A Grid Search meta-estimator from the Scikit-Learn library simulates all possible parameters in search of the best approach for our Random Forest Classifier model. Our models are updated regularly and cataloged to maintain a point-in-time reference. In general, the importance of features remains stable across models. In order of importance from greatest to least, the data elements with the highest relevance to the model are the length of the clinical trial, the company conducting the trial, disease area, phase, and company stock price trend the week prior to trial start.

Chart of Company Performance Predictions Based on Clinical Trial Start Predictions as a catalyst event

Typically, most of these predictions trend towards “outperforming” the market, and this outperformance has been the primary focus of our research to date. However, there are opportunities to explore underperformance predictions when used alone or in combination with other models.


For pharma and biotech companies, particularly smaller ones, the bulk of their earnings reports are focused on the clinical progression of their potential products. Depending on the number of products they have in development and other factors related to the disease areas of their products, these clinical outcomes can have a significant short- to medium-term impact on their stock price.

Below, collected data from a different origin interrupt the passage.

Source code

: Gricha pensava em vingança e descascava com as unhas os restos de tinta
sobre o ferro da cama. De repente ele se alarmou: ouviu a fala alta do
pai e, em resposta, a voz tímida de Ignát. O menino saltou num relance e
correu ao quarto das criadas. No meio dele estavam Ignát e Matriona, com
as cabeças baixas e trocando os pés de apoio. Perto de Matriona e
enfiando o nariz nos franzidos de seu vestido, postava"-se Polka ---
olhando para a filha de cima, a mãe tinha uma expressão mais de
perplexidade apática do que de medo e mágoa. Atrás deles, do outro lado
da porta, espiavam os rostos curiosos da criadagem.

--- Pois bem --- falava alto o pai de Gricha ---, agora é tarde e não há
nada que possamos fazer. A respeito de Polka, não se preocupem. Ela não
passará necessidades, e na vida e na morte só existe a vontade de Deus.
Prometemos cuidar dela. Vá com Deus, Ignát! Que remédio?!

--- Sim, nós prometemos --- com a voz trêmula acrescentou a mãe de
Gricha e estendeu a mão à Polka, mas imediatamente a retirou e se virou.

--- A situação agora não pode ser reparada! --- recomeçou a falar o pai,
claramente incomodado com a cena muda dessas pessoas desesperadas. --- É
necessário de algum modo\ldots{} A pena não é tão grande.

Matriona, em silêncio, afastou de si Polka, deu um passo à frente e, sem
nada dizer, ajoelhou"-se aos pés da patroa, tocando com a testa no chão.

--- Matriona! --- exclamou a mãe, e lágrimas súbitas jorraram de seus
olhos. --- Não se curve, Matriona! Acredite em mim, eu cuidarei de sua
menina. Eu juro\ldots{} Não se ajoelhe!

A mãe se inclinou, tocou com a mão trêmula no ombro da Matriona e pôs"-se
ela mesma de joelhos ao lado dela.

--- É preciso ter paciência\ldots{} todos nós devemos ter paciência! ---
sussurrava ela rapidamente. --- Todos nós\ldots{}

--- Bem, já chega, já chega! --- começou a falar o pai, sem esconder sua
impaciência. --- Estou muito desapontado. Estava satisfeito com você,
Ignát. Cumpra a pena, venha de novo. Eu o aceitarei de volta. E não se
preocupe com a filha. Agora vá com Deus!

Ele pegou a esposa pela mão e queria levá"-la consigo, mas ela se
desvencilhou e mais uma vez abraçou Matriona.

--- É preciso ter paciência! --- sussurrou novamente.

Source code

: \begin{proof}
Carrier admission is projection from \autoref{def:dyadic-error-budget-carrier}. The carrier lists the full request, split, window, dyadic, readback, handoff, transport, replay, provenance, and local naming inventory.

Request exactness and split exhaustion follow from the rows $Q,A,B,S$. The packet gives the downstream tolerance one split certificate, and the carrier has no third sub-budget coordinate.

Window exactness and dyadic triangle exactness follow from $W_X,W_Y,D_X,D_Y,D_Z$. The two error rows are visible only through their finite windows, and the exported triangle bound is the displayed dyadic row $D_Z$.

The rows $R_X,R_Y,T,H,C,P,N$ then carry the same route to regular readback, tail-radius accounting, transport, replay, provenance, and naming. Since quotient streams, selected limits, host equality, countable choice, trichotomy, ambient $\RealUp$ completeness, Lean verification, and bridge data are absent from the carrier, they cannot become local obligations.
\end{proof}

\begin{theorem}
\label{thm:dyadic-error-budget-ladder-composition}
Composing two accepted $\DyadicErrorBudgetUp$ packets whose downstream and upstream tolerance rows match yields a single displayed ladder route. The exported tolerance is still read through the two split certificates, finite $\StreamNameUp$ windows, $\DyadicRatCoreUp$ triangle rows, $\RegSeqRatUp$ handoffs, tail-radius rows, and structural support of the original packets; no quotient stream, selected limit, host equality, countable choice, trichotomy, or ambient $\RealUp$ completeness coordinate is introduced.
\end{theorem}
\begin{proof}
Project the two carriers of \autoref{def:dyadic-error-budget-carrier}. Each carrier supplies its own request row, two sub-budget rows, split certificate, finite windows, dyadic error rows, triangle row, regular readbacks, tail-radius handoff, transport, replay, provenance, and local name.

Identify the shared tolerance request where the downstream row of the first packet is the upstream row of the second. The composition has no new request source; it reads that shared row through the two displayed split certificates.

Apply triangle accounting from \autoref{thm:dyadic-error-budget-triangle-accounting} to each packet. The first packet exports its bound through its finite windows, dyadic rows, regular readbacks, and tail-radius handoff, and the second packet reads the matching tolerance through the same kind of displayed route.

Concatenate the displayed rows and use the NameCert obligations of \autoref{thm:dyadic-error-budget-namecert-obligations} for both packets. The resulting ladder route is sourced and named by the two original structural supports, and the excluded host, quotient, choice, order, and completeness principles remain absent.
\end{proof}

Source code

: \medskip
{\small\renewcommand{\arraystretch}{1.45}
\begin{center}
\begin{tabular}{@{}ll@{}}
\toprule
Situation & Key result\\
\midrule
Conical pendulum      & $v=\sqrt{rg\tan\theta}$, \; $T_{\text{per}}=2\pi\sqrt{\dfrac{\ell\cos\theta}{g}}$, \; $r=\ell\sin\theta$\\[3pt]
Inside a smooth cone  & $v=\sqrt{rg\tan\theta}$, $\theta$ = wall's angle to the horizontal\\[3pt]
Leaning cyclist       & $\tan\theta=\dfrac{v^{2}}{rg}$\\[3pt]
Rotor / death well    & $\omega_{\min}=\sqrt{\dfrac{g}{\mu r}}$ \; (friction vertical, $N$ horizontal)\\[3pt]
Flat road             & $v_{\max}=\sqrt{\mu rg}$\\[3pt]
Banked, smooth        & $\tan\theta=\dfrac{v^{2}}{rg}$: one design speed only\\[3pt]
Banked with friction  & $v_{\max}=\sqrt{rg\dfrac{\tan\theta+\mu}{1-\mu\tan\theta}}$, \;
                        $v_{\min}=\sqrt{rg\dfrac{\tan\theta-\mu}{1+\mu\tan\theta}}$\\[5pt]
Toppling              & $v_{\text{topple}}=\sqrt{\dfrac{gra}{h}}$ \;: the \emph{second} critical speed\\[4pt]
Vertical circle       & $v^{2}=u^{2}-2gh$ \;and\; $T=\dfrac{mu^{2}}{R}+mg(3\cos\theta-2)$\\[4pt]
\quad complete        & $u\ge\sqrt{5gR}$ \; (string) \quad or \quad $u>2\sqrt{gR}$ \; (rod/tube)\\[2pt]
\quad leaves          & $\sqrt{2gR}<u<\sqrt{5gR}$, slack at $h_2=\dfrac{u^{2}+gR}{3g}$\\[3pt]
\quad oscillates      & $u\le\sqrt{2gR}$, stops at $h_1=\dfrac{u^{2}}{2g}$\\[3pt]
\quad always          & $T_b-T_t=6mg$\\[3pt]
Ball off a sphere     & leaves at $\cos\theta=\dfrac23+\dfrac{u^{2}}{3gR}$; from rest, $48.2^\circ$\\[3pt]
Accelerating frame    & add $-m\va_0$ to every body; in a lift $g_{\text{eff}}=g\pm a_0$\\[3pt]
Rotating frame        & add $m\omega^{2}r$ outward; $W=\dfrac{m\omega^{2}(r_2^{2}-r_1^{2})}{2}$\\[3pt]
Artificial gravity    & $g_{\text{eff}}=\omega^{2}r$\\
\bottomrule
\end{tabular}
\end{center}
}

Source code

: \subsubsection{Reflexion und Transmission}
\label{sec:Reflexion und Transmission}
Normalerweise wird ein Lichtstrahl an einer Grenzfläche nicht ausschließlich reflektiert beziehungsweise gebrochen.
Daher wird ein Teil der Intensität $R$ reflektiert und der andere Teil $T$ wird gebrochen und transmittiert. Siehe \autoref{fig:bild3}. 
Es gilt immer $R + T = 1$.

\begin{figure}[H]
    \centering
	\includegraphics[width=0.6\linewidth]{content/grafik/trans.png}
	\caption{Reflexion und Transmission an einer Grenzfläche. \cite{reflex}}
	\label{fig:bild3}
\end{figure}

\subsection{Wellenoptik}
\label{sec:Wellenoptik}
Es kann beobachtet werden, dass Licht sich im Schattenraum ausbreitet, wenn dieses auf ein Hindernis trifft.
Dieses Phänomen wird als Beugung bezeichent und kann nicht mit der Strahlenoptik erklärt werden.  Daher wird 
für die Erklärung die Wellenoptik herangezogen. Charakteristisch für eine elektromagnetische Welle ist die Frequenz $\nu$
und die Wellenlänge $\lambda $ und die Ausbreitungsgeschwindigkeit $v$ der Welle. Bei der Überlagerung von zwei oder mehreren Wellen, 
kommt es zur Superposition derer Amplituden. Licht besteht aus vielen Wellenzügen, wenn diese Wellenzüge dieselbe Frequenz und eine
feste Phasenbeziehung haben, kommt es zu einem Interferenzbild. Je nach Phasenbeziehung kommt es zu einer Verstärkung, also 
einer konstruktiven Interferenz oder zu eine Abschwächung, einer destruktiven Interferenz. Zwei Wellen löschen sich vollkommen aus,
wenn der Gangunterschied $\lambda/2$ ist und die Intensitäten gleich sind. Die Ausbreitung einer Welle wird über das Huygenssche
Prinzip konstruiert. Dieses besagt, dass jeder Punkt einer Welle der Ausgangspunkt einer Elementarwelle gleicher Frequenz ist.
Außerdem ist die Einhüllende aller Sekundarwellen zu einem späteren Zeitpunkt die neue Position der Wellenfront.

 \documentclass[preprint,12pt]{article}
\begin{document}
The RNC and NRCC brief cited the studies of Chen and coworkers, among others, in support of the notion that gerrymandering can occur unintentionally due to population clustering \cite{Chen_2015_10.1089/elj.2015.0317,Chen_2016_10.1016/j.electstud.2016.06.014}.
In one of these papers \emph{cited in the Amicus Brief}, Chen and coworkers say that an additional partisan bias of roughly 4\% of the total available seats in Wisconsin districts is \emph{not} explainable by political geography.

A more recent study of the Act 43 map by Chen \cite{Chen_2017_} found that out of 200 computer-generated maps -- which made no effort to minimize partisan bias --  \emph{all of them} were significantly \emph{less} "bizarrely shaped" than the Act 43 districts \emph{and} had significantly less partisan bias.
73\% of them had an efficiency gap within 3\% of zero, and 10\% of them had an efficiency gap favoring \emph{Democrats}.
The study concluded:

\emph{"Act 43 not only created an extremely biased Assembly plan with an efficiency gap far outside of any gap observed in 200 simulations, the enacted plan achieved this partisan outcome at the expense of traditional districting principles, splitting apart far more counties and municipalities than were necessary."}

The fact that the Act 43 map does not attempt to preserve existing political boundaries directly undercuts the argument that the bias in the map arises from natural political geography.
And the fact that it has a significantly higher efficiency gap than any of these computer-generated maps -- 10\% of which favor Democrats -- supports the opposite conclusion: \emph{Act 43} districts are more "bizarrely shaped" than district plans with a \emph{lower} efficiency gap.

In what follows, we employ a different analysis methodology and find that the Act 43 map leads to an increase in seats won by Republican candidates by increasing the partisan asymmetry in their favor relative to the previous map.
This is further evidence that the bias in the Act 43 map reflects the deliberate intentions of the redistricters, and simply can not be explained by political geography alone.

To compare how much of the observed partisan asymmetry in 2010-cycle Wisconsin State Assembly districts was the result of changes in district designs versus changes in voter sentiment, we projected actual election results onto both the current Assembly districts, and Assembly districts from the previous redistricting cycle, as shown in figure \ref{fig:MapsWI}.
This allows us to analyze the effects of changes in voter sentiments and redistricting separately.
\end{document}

While there is certainly a good deal of noise and external influences on stock prices for pharmaceutical and biotech companies, there are also several clear and predictable catalyst events that occur with reliable frequency when applying the appropriate alternative data for this marketplace. Using RSPTS and OZMOSI’s next-generation data and analytics capabilities, our clients can identify and proactively prepare for catalyst events, giving them insight and an advantage when developing budget forecasts, building out pipelines, and expanding portfolios that will outperform the pharmaceutical and biotech markets.